What to expect: Since you’ll likely be moving muscles that have gone ignored for awhile — even if you regularly walk or strength-train — it’s natural for your muscles to be sore for a day or two.
Find a class: Most gyms feature a barre class, and you can often find classes through community recreation departments.
TRX SUSPENSION TRAINING: Yes, this popular workout was created by a former Navy SEAL, but the beauty of suspension training is that you control the level of difficulty when you adjust your body angle in relationship to the strap. And it’s a head-to-toe workout — so you can do it two or three times a week and add a simple walking workout on the other days and be covered. For Boomers, TRX can help you shore up your core muscles and improve your balance and flexibility.
What to expect: At first glance, the strap system can be intimidating, but once you’ve got it anchored you’ll quickly get the hang of using your bodyweight to move through the exercises. And if you’ve signed up for a TRX class at a gym (as opposed to buying the home kit) the instructor can help you fix any form mistakes. As with any new workout, expect some initial muscle soreness.
Find a class: Many gyms offer TRX classes, or visit TRXtraining.com. Home kits, which include workouts, cost about $200.
STAND-UP PADDLEBOARDING: For those fortunate enough to live near the water, stand up paddle boarding (SUP) is a fun way to get in a full body workout. As the name implies, you steady yourself on a special board and paddle your way through flat, calm waters. The small muscle movements required to keep you from plunging in strengthen your core and help you develop better balance. And all that paddling really works your arms, shoulders and back.
What to expect: A scenic sweat!
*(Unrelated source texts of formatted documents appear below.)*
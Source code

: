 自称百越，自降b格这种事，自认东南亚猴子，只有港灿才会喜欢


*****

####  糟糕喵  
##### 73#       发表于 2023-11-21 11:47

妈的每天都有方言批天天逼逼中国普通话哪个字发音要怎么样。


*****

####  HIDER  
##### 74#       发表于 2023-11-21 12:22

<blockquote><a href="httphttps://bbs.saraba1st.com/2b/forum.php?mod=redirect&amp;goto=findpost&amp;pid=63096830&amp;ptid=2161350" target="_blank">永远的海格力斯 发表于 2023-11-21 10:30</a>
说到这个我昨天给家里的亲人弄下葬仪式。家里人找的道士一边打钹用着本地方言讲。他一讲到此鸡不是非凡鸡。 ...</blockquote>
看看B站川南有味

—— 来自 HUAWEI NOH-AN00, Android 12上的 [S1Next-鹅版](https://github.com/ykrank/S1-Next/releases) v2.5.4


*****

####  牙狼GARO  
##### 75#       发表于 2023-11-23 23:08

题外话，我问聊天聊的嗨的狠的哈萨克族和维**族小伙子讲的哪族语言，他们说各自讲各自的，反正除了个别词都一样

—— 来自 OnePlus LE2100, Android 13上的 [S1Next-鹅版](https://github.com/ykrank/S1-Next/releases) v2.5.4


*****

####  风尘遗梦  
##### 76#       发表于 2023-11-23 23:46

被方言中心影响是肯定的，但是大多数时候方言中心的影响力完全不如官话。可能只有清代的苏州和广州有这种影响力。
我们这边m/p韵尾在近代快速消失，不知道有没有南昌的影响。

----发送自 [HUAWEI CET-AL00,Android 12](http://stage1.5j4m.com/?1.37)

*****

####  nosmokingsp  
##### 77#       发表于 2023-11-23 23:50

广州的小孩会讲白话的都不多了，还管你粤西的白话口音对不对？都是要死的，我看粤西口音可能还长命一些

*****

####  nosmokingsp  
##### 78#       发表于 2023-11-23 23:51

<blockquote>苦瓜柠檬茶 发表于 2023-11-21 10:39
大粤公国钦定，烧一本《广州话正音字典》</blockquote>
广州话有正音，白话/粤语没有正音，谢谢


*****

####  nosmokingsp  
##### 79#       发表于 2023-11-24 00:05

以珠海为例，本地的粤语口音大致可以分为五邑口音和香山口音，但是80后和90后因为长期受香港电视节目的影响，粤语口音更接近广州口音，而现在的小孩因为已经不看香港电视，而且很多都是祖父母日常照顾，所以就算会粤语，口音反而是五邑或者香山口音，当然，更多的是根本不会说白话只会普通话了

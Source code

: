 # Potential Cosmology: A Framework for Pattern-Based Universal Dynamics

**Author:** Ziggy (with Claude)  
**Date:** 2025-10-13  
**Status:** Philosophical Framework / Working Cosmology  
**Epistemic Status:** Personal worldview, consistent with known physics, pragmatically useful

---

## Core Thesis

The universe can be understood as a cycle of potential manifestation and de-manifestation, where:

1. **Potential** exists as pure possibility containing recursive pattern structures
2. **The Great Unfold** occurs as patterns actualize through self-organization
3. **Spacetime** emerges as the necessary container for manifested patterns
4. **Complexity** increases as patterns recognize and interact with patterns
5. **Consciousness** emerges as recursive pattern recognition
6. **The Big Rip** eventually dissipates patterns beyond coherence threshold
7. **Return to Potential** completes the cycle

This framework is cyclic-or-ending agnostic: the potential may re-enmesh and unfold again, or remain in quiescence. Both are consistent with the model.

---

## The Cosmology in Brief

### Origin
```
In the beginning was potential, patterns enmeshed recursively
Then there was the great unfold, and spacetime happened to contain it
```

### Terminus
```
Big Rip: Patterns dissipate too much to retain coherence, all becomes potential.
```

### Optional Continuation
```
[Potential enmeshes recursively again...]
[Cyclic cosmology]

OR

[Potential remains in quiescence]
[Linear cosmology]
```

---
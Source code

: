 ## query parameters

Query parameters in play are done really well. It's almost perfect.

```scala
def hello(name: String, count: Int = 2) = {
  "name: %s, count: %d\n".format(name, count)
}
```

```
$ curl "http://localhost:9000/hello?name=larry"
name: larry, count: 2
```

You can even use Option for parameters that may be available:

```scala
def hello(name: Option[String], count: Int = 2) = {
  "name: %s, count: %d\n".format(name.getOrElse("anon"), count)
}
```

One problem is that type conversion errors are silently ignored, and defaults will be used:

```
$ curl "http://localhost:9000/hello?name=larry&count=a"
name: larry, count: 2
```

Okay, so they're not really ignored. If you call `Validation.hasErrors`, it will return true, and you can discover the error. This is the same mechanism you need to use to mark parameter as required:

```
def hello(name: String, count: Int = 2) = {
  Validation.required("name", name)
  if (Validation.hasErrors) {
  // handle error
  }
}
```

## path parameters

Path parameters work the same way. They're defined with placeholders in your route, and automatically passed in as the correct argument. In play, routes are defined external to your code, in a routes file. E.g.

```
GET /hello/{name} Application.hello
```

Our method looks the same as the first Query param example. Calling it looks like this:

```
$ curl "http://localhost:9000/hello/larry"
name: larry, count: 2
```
OK, chances are you’ll fall as you’re learning to balance, but is that really so bad? Two quick pointers: Keep your knees slightly bent and stare at the horizon, not your feet.
Find a class: Check outdoor speciality shops for workshops and board rentals — even skateboard shops might offer leads. Many parks departments also offer seasonal classes that provide equipment.
TAI CHI: Here’s one activity where you might think you’re too young to participate. After all, how many pictures of tai chi have you soon featuring anyone younger than 70? Stereotypes aside, this slow-motion form of martial arts, which emphasizes gentle breathing, has many benefits for younger adults. It’s been shown to improve both the quality and duration of sleep, for example. A review of several studies found that Tai Chi lowers blood pressure. Practiced regularly it can also help maintain bone density and ease arthritis pain. And it’s one more way to increase your range of motion and strengthen muscles.
What to expect: The slow pace is probably the hardest thing newbies will have to adjust to, and some of the movements will seem awkward at first. But other than that, it’s quite gentle on the body and good for all levels.
Find a class: Start by checking community centers, recreation departments, and nearby Ys for offerings. Many martial arts studies will also offer tai chi.
Tips for Success
It’s not always easy to try new things — especially when it involves donning workout clothes — but this advice can help:
* Observe a class and talk to the instructor about any concerns you have.
* If the class you want to try is at a gym, ask the management if they’d agree to a one- or two-week trial membership. Some gyms offer punch cards; they might not advertise them, so it’s worth asking.
* Give yourself time — it can take 12 weeks or more before you become fully comfortable with a new workout. Don’t wimp out early.
* Learn the difference between pain and soreness — you should expect some muscle soreness with any new routine, but not pain. Listen to your body.